Chapter 6



01  02  03  04  05  

06  07  08  09  10  

11  










A Spectrogram Demo

Speech Synthesis Research @ ICP

Before creating rules to control a speaking machine, it was necessary to develop methods of reproducing a human speech signal. At the turn of the century, two devices could convert an acoustic speech signal (air vibrations) into an electrical signal by a microphone and change an electrical signal back to an acoustic signal through a loud speaker. The two devices -- the telephone for speech transmission and the phonograph for speech or sound storage and playback -- could store or transmit the signal but could not manipulate or alter it much. Operators could distort the signal or equalize it by boosting or reducing the bass or treble but could not convert the sound of one phoneme into another or change the pitch without changing the speed of the speech and its spectrum. To attain this flexibility, it was necessary to have independent control over the excitation of the signal, the pitch, the loudness, and the spectrum.

In 1951, an attempt to recreate human speech with an electrical device that controlled a variable spectrum used a black-and-white version of the sound spectrogram. As the spectrogram is a visual recording of a sound signal, F.S. Cooper, A.M. Liberman, and J.M. Borst used light to generate the speech. Their machine consisted of a light source and a rotating wheel of fifty concentric circles of variable densities -- to generate the different harmonics of the source signal. The light beams representing the different harmonics were aimed at the appropriate regions of a sound spectrogram. The intensity differences of the lines in the sound spectrogram varied the amount of light transmitted as the spectrogram moved through the beams. The light was converted to an electric current, then converted again, to an acoustic signal, by a speaker. In this way, the machine was able to speak the information encoded in the sound spectrogram.

The device proved that speech could be generated electrically by a machine using time-varying parameters to control a spectral filter (as in figure 6.2). However, the ultimate aim of the project to build a speaking machine was to generate speech by defining a set of rules, not just to reproduce previously spoken utterances. A major obstacle to using a spectrogram reading machine as a component of such a machine is its need for fifty different control parameters to reproduce speech. Generating speech by creating rules to control fifty different parameters is too complex. We needed a simpler model for controlling the time-varying spectrum component of a synthesizer.
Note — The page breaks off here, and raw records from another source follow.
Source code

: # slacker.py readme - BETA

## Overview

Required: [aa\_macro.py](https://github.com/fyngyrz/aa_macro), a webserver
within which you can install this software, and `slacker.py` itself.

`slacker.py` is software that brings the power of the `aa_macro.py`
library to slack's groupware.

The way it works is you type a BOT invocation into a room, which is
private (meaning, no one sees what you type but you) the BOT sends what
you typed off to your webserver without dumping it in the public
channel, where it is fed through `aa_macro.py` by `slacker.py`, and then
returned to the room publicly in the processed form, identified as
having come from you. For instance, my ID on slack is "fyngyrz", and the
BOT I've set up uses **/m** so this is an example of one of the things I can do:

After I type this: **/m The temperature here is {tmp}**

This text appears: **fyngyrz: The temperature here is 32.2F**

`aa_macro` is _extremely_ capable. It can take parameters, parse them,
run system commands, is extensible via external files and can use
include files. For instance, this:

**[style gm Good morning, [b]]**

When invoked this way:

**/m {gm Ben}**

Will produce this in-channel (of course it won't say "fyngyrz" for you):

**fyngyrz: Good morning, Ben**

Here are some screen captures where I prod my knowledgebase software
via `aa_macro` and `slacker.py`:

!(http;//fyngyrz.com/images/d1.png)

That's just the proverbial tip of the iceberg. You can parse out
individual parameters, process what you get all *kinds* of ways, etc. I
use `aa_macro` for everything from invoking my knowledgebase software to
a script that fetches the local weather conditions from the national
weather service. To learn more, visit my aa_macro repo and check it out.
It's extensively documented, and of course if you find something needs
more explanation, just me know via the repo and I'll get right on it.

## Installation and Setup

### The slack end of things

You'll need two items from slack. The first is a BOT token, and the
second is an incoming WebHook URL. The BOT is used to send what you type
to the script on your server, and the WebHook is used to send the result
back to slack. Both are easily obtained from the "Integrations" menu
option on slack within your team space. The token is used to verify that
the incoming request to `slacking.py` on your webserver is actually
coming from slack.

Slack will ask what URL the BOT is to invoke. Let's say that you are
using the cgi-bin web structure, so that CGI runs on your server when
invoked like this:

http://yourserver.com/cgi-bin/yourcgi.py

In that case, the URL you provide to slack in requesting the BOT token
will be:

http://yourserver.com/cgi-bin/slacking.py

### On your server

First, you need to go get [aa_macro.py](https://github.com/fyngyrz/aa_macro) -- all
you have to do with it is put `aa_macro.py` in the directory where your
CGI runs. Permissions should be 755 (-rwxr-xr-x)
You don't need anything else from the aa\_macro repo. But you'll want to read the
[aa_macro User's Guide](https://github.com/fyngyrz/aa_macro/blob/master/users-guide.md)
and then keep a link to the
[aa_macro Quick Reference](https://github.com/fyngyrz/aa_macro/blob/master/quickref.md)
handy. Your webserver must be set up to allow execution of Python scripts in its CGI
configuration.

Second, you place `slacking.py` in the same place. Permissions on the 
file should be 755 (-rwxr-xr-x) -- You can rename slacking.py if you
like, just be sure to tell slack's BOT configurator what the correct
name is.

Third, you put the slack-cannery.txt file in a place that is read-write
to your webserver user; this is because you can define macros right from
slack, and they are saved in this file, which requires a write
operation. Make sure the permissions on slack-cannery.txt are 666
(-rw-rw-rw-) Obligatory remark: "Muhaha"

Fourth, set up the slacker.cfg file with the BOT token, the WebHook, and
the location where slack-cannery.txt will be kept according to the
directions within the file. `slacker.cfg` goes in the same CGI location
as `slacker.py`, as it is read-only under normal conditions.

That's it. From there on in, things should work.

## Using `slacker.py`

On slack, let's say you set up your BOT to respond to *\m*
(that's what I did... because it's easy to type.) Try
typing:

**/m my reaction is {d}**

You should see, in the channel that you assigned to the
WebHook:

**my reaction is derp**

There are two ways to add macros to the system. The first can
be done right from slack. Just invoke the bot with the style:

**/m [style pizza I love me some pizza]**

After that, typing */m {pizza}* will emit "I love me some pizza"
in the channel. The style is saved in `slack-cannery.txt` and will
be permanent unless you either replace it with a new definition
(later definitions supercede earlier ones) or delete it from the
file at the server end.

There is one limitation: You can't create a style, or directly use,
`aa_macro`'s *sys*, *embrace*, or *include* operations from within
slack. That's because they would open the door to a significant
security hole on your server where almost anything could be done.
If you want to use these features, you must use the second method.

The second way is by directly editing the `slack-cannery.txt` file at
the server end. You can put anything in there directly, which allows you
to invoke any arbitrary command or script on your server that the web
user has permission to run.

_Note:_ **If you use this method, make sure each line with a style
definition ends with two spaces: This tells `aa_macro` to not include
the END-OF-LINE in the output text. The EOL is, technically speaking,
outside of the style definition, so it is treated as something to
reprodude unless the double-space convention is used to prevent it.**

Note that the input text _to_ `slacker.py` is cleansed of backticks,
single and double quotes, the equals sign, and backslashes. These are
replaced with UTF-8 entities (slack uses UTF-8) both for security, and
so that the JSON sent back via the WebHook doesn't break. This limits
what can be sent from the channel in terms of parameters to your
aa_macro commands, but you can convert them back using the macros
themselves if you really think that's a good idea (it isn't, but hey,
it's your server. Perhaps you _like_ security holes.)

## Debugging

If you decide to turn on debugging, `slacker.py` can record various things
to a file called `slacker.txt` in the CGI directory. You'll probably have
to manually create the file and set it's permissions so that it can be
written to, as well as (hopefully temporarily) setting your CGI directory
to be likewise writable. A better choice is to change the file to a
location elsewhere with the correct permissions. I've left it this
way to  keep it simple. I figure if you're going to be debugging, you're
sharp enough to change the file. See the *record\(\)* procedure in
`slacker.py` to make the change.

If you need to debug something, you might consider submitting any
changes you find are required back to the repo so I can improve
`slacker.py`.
Experiments had shown it is possible to produce speechlike sounds with a system of coupled resonances. J. Holmes experimented with recreating speech by controlling the frequencies of the resonances. First, he carefully analyzed short speech segments and manually determined the formant values for each such short segment. He then applied the data gathered from his analysis to the speech signal. Holmes's experiment demonstrated that if we could predict how formants change over time into a desired phoneme sequence, we could program a machine to speak. Since then, several researchers have introduced techniques for automatically analyzing the parameters that control the time-varying spectral filter. These techniques are extremely useful for encoding speech at a reduced storage and transmission rate and have provided a basis for studying methods of creating rules for generating speech by machine.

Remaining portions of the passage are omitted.